▸ EXERCISE BRIEF:
Copy every line of the records below that holds the word "documentclass".

▸ DATA TO PROCESS:
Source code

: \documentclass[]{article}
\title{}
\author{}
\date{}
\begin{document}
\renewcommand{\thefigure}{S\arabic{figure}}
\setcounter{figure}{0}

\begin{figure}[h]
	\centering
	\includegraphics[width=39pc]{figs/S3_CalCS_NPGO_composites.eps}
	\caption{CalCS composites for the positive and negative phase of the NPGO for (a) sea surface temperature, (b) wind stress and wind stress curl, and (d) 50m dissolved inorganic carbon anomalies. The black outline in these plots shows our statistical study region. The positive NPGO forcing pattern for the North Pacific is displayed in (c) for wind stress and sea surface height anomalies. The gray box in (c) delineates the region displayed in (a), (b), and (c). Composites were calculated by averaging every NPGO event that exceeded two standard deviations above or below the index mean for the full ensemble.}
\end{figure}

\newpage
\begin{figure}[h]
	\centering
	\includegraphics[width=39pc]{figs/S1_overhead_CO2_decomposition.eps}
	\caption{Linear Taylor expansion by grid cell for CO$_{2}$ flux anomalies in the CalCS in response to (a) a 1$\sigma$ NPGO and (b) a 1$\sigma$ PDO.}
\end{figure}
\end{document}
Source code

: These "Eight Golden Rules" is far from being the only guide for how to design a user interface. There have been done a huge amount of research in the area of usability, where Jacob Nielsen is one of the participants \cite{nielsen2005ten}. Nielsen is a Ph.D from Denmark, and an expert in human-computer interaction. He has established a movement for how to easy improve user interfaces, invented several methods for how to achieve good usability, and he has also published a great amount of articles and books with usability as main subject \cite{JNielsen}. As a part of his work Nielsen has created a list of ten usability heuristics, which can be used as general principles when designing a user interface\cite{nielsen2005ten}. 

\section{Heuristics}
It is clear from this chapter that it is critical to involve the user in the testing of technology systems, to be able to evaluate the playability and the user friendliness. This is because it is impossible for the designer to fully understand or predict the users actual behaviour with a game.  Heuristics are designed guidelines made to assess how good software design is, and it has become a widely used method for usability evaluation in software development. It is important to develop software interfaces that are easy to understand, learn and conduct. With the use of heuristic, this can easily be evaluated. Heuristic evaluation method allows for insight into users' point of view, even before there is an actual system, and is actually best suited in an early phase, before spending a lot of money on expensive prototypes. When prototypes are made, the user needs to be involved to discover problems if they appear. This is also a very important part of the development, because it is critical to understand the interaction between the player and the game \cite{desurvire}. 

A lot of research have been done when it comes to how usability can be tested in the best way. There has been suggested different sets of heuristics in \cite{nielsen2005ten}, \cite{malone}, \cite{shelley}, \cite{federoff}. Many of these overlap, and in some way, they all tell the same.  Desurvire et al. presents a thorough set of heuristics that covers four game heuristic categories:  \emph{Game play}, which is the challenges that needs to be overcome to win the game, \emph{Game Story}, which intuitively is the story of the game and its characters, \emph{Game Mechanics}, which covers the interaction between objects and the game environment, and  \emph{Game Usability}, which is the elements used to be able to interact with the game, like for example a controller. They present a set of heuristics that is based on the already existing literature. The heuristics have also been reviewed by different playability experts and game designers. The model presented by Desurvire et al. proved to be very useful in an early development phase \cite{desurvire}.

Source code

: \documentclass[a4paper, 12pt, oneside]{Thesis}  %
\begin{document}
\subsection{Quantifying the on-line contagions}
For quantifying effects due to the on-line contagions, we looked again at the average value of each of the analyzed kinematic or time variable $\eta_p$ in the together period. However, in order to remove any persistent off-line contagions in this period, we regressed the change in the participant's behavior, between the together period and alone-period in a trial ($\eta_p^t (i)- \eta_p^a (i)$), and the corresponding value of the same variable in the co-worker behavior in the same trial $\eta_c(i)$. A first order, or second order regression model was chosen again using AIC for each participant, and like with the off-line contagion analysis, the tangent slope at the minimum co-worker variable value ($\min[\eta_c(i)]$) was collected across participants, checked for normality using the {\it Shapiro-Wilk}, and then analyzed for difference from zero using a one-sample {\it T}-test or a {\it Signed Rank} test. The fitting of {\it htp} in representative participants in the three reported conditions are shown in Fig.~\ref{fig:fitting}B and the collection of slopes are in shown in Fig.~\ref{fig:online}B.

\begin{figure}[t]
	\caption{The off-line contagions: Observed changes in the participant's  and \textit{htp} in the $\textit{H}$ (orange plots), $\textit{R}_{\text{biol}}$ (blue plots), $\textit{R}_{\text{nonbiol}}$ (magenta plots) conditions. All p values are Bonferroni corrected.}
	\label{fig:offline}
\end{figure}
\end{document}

▸ RESPONSE:
: \documentclass[]{article}
: \documentclass[a4paper, 12pt, oneside]{Thesis}  %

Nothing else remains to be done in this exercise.